There can be great benefit in exporting expertise, experience and “good practice” messages from a regulatory body - and also importing practical know-how into it. But tensions inevitably arise. The risks - in terms of taking confidential information or favouring a former employer – require active ethical management.
These tensions can be particularly acute where the movement of individuals is directly from a regulator to the regulated sector and vice versa. Banning such moves is both unachievable and also undesirable for the working relationships between regulators and those they regulate. But that does not mean nothing should be done. To avoid damage both to the organisation’s and the individual’s reputation, the risks must be properly managed at all levels.
In collecting evidence for our recent report ‘Striking the Balance’ on the ethical practices of regulators, the Committee was struck by how few regulatory bodies had formal policies on either recruitment of staff from the regulated sector or movement of people into the sector. Under 1/3 of the 63 bodies we surveyed at the time said they had policies on movement into the sector they regulate, and even fewer had policies on hiring staff from the regulated sector.
By way of contrast for the civil service, the Rules on Business Appointments are explicitly designed to avoid any reasonable concerns that a civil servant has been influenced in carrying out their official duties by the expectation of future employment or that a particular firm might gain improper advantage.

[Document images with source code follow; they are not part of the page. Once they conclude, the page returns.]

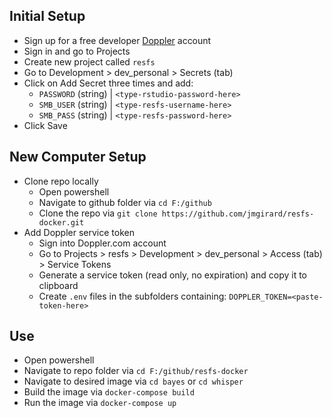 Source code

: ## Initial Setup
- Sign up for a free developer [Doppler](https://doppler.com) account
- Sign in and go to Projects
- Create new project called `resfs`
- Go to Development > dev_personal > Secrets (tab)
- Click on Add Secret three times and add:
    + `PASSWORD` (string) | `<type-rstudio-password-here>`
    + `SMB_USER` (string) | `<type-resfs-username-here>`
    + `SMB_PASS` (string) | `<type-resfs-password-here>`
- Click Save

## New Computer Setup
- Clone repo locally
    + Open powershell
    + Navigate to github folder via `cd F:/github`
    + Clone the repo via `git clone https://github.com/jmgirard/resfs-docker.git`
- Add Doppler service token
    + Sign into Doppler.com account
    + Go to Projects > resfs > Development > dev_personal > Access (tab) > Service Tokens
    + Generate a service token (read only, no expiration) and copy it to clipboard
    + Create `.env` files in the subfolders containing: `DOPPLER_TOKEN=<paste-token-here>`

## Use
- Open powershell
- Navigate to repo folder via `cd F:/github/resfs-docker`
- Navigate to desired image via `cd bayes` or `cd whisper`
- Build the image via `docker-compose build`
- Run the image via `docker-compose up`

At our interviews with regulators we heard particular anxieties that the moves of non-executive board members could cause big problems in terms of perceptions of integrity and independence. Similar concerns can also arise with staff – not only at executive level, but also with operational staff who know the nuts and bolts of what is going on.
After speaking to them, we recommended that – as a minimum - regulators should follow the rules that apply to civil servants, even if they are not required to. Transparency about moves and action to manage possible conflicts or risks demonstrates the organisation’s ethical standards and makes clear what is allowed and what is not.